## What the task asks:
Below are records to be repeated exactly. Leave their pictures behind.

## Source records:
---*---
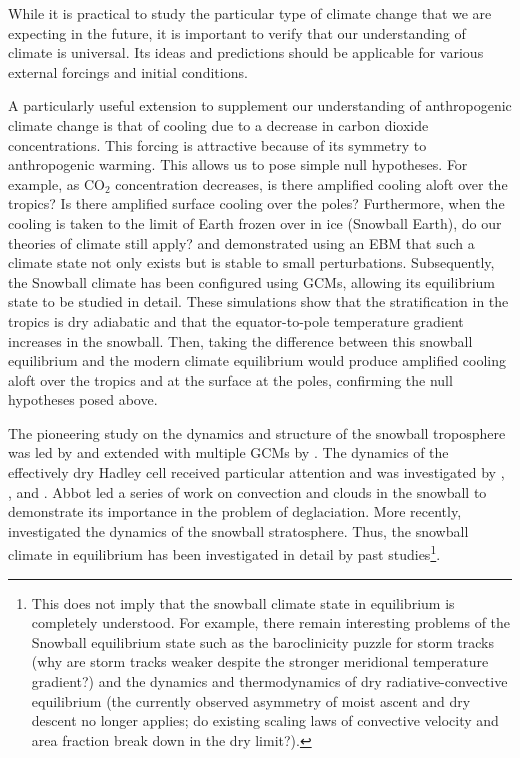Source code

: \documentclass{article}
\begin{document}
While it is practical to study the particular type of climate change that we are expecting in the future, it is important to verify that our understanding of climate is universal. Its ideas and predictions should be applicable for various external forcings and initial conditions.

A particularly useful extension to supplement our understanding of anthropogenic climate change is that of cooling due to a decrease in carbon dioxide concentrations. This forcing is attractive because of its symmetry to anthropogenic warming. This allows us to pose simple null hypotheses. For example, as CO$_2$ concentration decreases, is there amplified cooling aloft over the tropics? Is there amplified surface cooling over the poles? Furthermore, when the cooling is taken to the limit of Earth frozen over in ice (Snowball Earth), do our theories of climate still apply? \citet{budyko-1969} and \citet{sellers-1969} demonstrated using an EBM that such a climate state not only exists but is stable to small perturbations. Subsequently, the Snowball climate has been configured using GCMs, allowing its equilibrium state to be studied in detail. These simulations show that the stratification in the tropics is dry adiabatic and that the equator-to-pole temperature gradient increases in the snowball. Then, taking the difference between this snowball equilibrium and the modern climate equilibrium would produce amplified cooling aloft over the tropics and at the surface at the poles, confirming the null hypotheses posed above.

The pioneering study on the dynamics and structure of the snowball troposphere was led by \citet{pierrehumbert-2005} and extended with multiple GCMs by \citet{abbot-et-al-2013}. The dynamics of the effectively dry Hadley cell received particular attention and was investigated by \citet{caballero-et-al-2008}, \citet{voigt-et-al-2012}, and \citet{voigt-2013}. Abbot led a series of work on convection and clouds in the snowball \citep{abbot-et-al-2012, abbot-2014} to demonstrate its importance in the problem of deglaciation. More recently, \citet{graham-et-al-2019} investigated the dynamics of the snowball stratosphere. Thus, the snowball climate in equilibrium has been investigated in detail by past studies\footnote{This does not imply that the snowball climate state in equilibrium is completely understood. For example, there remain interesting problems of the Snowball equilibrium state such as the baroclinicity puzzle for storm tracks (why are storm tracks weaker despite the stronger meridional temperature gradient?) and the dynamics and thermodynamics of dry radiative-convective equilibrium (the currently observed asymmetry of moist ascent and dry descent no longer applies; do existing scaling laws of convective velocity and area fraction break down in the dry limit?).}.
\end{document}
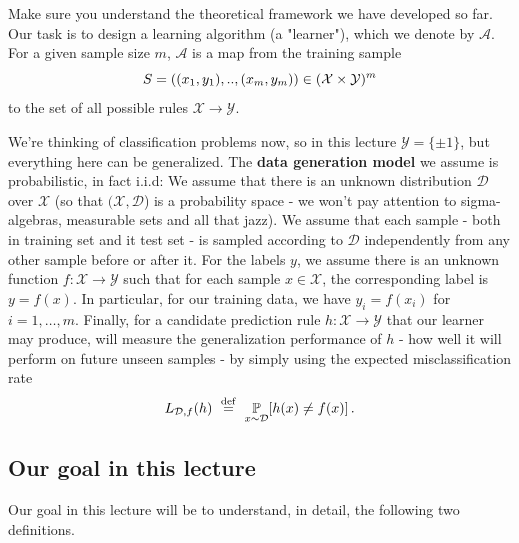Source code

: \documentclass[11pt]{article}
\begin{document}
{Make sure you understand the theoretical framework we have developed so far. Our task is to design a learning algorithm (a "learner"), which we denote by $\mathcal{A}$. For a given sample size $m$, $\mathcal{A}$  is a map from the training sample 
\[S=((x_1,y_1),..,(x_m,y_m)) \in (\mathcal{X}\times \mathcal{Y})^m\]
to the set of all possible rules $\mathcal{X}\to\mathcal{Y}$. 

We're thinking of classification problems now, so in this lecture
$\mathcal{Y}=\{\pm 1\}$, but everything here can be generalized. The {\bf data
generation model} we assume is probabilistic, in fact i.i.d: We assume that
there is an unknown distribution $\mathcal{D}$ over $\mathcal{X}$ (so that
$(\mathcal{X},\mathcal{D}$) is a probability space - we won't pay attention to
sigma-algebras, measurable sets and all that jazz). We assume that each sample -
both in training set and it test set - is sampled according to $\mathcal{D}$
independently from any other sample before or after it. For the labels $y$, we assume there is an unknown function $f:\mathcal{X}\to\mathcal{Y}$ such that for each sample $x\in\mathcal{X}$, the corresponding label is $y=f(x)$.
In particular, for our training data, we have $y_i = f(x_i)$ for $i=1,\ldots,m$. Finally, for a candidate prediction rule $h:\mathcal{X}\to\mathcal{Y}$ that our learner may produce,  will measure the generalization performance of $h$ - how well it will perform on future unseen samples - by simply using the expected misclassification rate 
$$
L_{\mathcal{D},f}(h) ~\stackrel{\mathrm{def}}{=}~ \operatorname*{\mathbb{P}}_{x \sim \mathcal{D}}[h(x) \neq f(x)] \,.
$$

\subsection{Our goal in this lecture}

Our goal in this lecture will be to understand, in detail, the following two definitions.

}
\end{document}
---*---
## Answer box:
Source code

: \documentclass{article}
\begin{document}
While it is practical to study the particular type of climate change that we are expecting in the future, it is important to verify that our understanding of climate is universal. Its ideas and predictions should be applicable for various external forcings and initial conditions.

A particularly useful extension to supplement our understanding of anthropogenic climate change is that of cooling due to a decrease in carbon dioxide concentrations. This forcing is attractive because of its symmetry to anthropogenic warming. This allows us to pose simple null hypotheses. For example, as CO$_2$ concentration decreases, is there amplified cooling aloft over the tropics? Is there amplified surface cooling over the poles? Furthermore, when the cooling is taken to the limit of Earth frozen over in ice (Snowball Earth), do our theories of climate still apply? \citet{budyko-1969} and \citet{sellers-1969} demonstrated using an EBM that such a climate state not only exists but is stable to small perturbations. Subsequently, the Snowball climate has been configured using GCMs, allowing its equilibrium state to be studied in detail. These simulations show that the stratification in the tropics is dry adiabatic and that the equator-to-pole temperature gradient increases in the snowball. Then, taking the difference between this snowball equilibrium and the modern climate equilibrium would produce amplified cooling aloft over the tropics and at the surface at the poles, confirming the null hypotheses posed above.

The pioneering study on the dynamics and structure of the snowball troposphere was led by \citet{pierrehumbert-2005} and extended with multiple GCMs by \citet{abbot-et-al-2013}. The dynamics of the effectively dry Hadley cell received particular attention and was investigated by \citet{caballero-et-al-2008}, \citet{voigt-et-al-2012}, and \citet{voigt-2013}. Abbot led a series of work on convection and clouds in the snowball \citep{abbot-et-al-2012, abbot-2014} to demonstrate its importance in the problem of deglaciation. More recently, \citet{graham-et-al-2019} investigated the dynamics of the snowball stratosphere. Thus, the snowball climate in equilibrium has been investigated in detail by past studies\footnote{This does not imply that the snowball climate state in equilibrium is completely understood. For example, there remain interesting problems of the Snowball equilibrium state such as the baroclinicity puzzle for storm tracks (why are storm tracks weaker despite the stronger meridional temperature gradient?) and the dynamics and thermodynamics of dry radiative-convective equilibrium (the currently observed asymmetry of moist ascent and dry descent no longer applies; do existing scaling laws of convective velocity and area fraction break down in the dry limit?).}.
\end{document}
Source code

: \documentclass[11pt]{article}
\begin{document}
{Make sure you understand the theoretical framework we have developed so far. Our task is to design a learning algorithm (a "learner"), which we denote by $\mathcal{A}$. For a given sample size $m$, $\mathcal{A}$  is a map from the training sample 
\[S=((x_1,y_1),..,(x_m,y_m)) \in (\mathcal{X}\times \mathcal{Y})^m\]
to the set of all possible rules $\mathcal{X}\to\mathcal{Y}$. 

We're thinking of classification problems now, so in this lecture
$\mathcal{Y}=\{\pm 1\}$, but everything here can be generalized. The {\bf data
generation model} we assume is probabilistic, in fact i.i.d: We assume that
there is an unknown distribution $\mathcal{D}$ over $\mathcal{X}$ (so that
$(\mathcal{X},\mathcal{D}$) is a probability space - we won't pay attention to
sigma-algebras, measurable sets and all that jazz). We assume that each sample -
both in training set and it test set - is sampled according to $\mathcal{D}$
independently from any other sample before or after it. For the labels $y$, we assume there is an unknown function $f:\mathcal{X}\to\mathcal{Y}$ such that for each sample $x\in\mathcal{X}$, the corresponding label is $y=f(x)$.
In particular, for our training data, we have $y_i = f(x_i)$ for $i=1,\ldots,m$. Finally, for a candidate prediction rule $h:\mathcal{X}\to\mathcal{Y}$ that our learner may produce,  will measure the generalization performance of $h$ - how well it will perform on future unseen samples - by simply using the expected misclassification rate 
$$
L_{\mathcal{D},f}(h) ~\stackrel{\mathrm{def}}{=}~ \operatorname*{\mathbb{P}}_{x \sim \mathcal{D}}[h(x) \neq f(x)] \,.
$$

\subsection{Our goal in this lecture}

Our goal in this lecture will be to understand, in detail, the following two definitions.

}
\end{document}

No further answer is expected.